CAGLIARI. A voler banalizzare si potrebbe parlare di battaglia navale sul mare della Sardegna (e non solo). Ma dietro ciò che sta succedendo al gruppo Moby-Tirrenia, che garantisce i collegamenti tra Isola e Penisola in regime di continuità territoriale, pare esserci un intrigo finanziario internazionale le cui conseguenze sono difficile da prevedere.
Ad anticipare il terremoto (il maremoto, anzi) è stata nei giorni scorsi la compagnia di Vincenzo Onorato, con una nota piovuta nelle caselle mail delle redazioni.
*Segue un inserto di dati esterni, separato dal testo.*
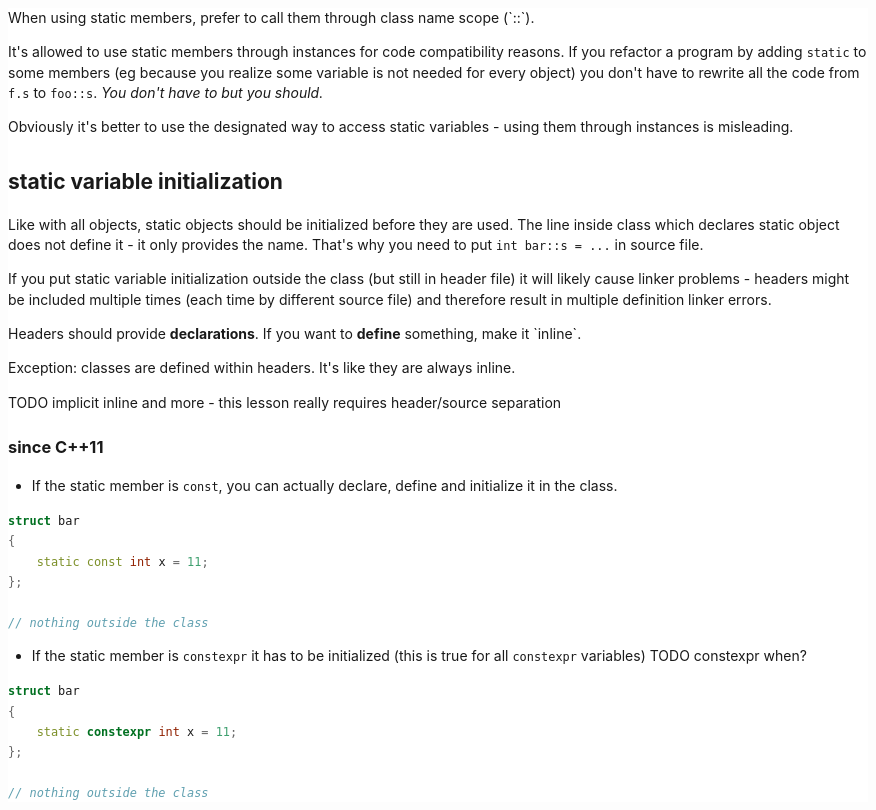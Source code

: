 <div class="note pro-tip">
When using static members, prefer to call them through class name scope (`::`).
</div>

It's allowed to use static members through instances for code compatibility reasons. If you refactor a program by adding `static` to some members (eg because you realize some variable is not needed for every object) you don't have to rewrite all the code from `f.s` to `foo::s`. *You don't have to but you should.*

Obviously it's better to use the designated way to access static variables - using them through instances is misleading.

## static variable initialization

Like with all objects, static objects should be initialized before they are used. The line inside class which declares static object does not define it - it only provides the name. That's why you need to put `int bar::s = ...` in source file.

If you put static variable initialization outside the class (but still in header file) it will likely cause linker problems - headers might be included multiple times (each time by different source file) and therefore result in multiple definition linker errors.

<div class="note pro-tip">
Headers should provide <b>declarations</b>. If you want to <b>define</b> something, make it `inline`.

Exception: classes are defined within headers. It's like they are always inline.
</div>

TODO implicit inline and more - this lesson really requires header/source separation

### since C++11

- If the static member is `const`, you can actually declare, define and initialize it in the class.

```c++
struct bar
{
    static const int x = 11;
};

// nothing outside the class
```

- If the static member is `constexpr` it has to be initialized (this is true for all `constexpr` variables) TODO constexpr when?

```c++
struct bar
{
    static constexpr int x = 11;
};

// nothing outside the class
```
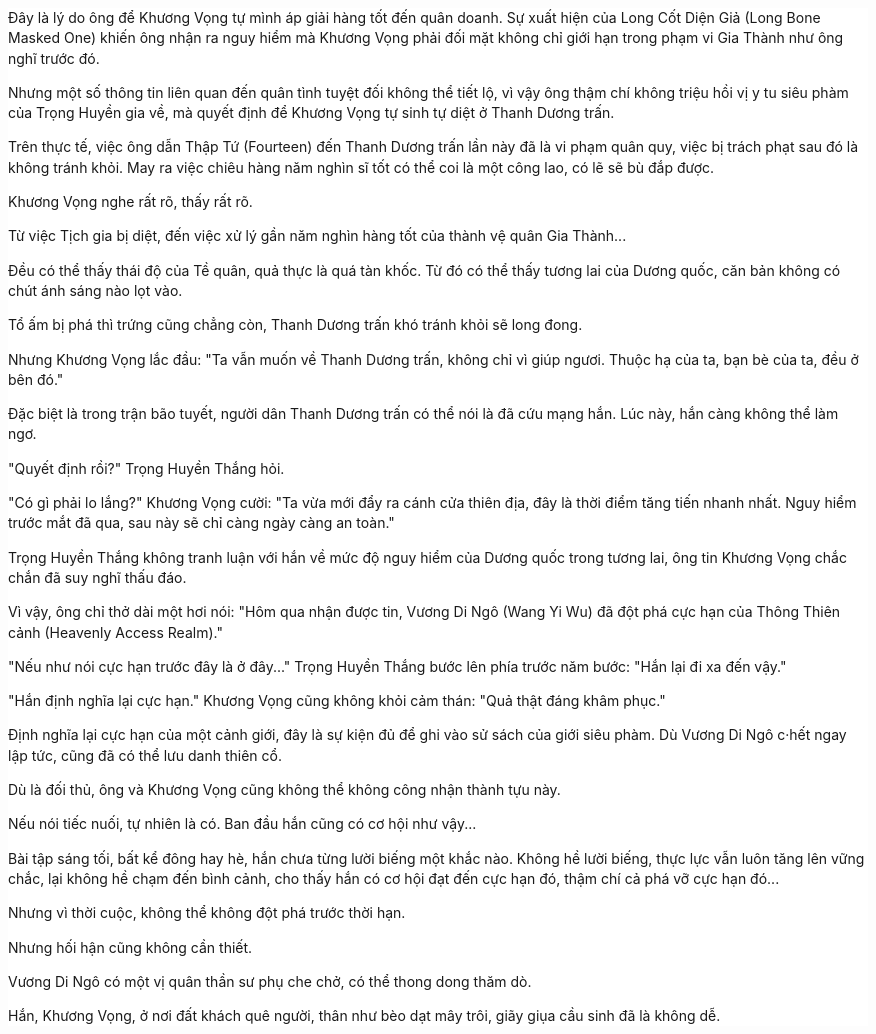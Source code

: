 Đây là lý do ông để Khương Vọng tự mình áp giải hàng tốt đến quân doanh. Sự xuất hiện của Long Cốt Diện Giả (Long Bone Masked One) khiến ông nhận ra nguy hiểm mà Khương Vọng phải đối mặt không chỉ giới hạn trong phạm vi Gia Thành như ông nghĩ trước đó.

Nhưng một số thông tin liên quan đến quân tình tuyệt đối không thể tiết lộ, vì vậy ông thậm chí không triệu hồi vị y tu siêu phàm của Trọng Huyền gia về, mà quyết định để Khương Vọng tự sinh tự diệt ở Thanh Dương trấn.

Trên thực tế, việc ông dẫn Thập Tứ (Fourteen) đến Thanh Dương trấn lần này đã là vi phạm quân quy, việc bị trách phạt sau đó là không tránh khỏi. May ra việc chiêu hàng năm nghìn sĩ tốt có thể coi là một công lao, có lẽ sẽ bù đắp được.

Khương Vọng nghe rất rõ, thấy rất rõ.

Từ việc Tịch gia bị diệt, đến việc xử lý gần năm nghìn hàng tốt của thành vệ quân Gia Thành...

Đều có thể thấy thái độ của Tề quân, quả thực là quá tàn khốc. Từ đó có thể thấy tương lai của Dương quốc, căn bản không có chút ánh sáng nào lọt vào.

Tổ ấm bị phá thì trứng cũng chẳng còn, Thanh Dương trấn khó tránh khỏi sẽ long đong.

Nhưng Khương Vọng lắc đầu: "Ta vẫn muốn về Thanh Dương trấn, không chỉ vì giúp ngươi. Thuộc hạ của ta, bạn bè của ta, đều ở bên đó."

Đặc biệt là trong trận bão tuyết, người dân Thanh Dương trấn có thể nói là đã cứu mạng hắn. Lúc này, hắn càng không thể làm ngơ.

"Quyết định rồi?" Trọng Huyền Thắng hỏi.

"Có gì phải lo lắng?" Khương Vọng cười: "Ta vừa mới đẩy ra cánh cửa thiên địa, đây là thời điểm tăng tiến nhanh nhất. Nguy hiểm trước mắt đã qua, sau này sẽ chỉ càng ngày càng an toàn."

Trọng Huyền Thắng không tranh luận với hắn về mức độ nguy hiểm của Dương quốc trong tương lai, ông tin Khương Vọng chắc chắn đã suy nghĩ thấu đáo.

Vì vậy, ông chỉ thở dài một hơi nói: "Hôm qua nhận được tin, Vương Di Ngô (Wang Yi Wu) đã đột phá cực hạn của Thông Thiên cảnh (Heavenly Access Realm)."

"Nếu như nói cực hạn trước đây là ở đây..." Trọng Huyền Thắng bước lên phía trước năm bước: "Hắn lại đi xa đến vậy."

"Hắn định nghĩa lại cực hạn." Khương Vọng cũng không khỏi cảm thán: "Quả thật đáng khâm phục."

Định nghĩa lại cực hạn của một cảnh giới, đây là sự kiện đủ để ghi vào sử sách của giới siêu phàm. Dù Vương Di Ngô c·hết ngay lập tức, cũng đã có thể lưu danh thiên cổ.

Dù là đối thủ, ông và Khương Vọng cũng không thể không công nhận thành tựu này.

Nếu nói tiếc nuối, tự nhiên là có. Ban đầu hắn cũng có cơ hội như vậy...

Bài tập sáng tối, bất kể đông hay hè, hắn chưa từng lười biếng một khắc nào. Không hề lười biếng, thực lực vẫn luôn tăng lên vững chắc, lại không hề chạm đến bình cảnh, cho thấy hắn có cơ hội đạt đến cực hạn đó, thậm chí cả phá vỡ cực hạn đó...

Nhưng vì thời cuộc, không thể không đột phá trước thời hạn.

Nhưng hối hận cũng không cần thiết.

Vương Di Ngô có một vị quân thần sư phụ che chở, có thể thong dong thăm dò.

Hắn, Khương Vọng, ở nơi đất khách quê người, thân như bèo dạt mây trôi, giãy giụa cầu sinh đã là không dễ.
Ecco il contenuto della missiva del 19 settembre: "Moby S.p.A. ha dato mandato ai propri legali di denunciare alla Procura della Repubblica i gravi fatti calunniosi contenuti nel ricorso alle procedure concorsuali presentato da alcuni fondi di investimento a carattere speculativo tutti con sede in paradisi fiscali. Moby denuncia questo fatto come l’ultimo atto di una strategia iniziata con un’ossessiva campagna diffamatoria a mezzo stampa, più volte denunciata a diverse autorità giudiziarie. Moby confida nell’operato della magistratura italiana con serenità in quanto pienamente consapevole della calunniosità del ricorso".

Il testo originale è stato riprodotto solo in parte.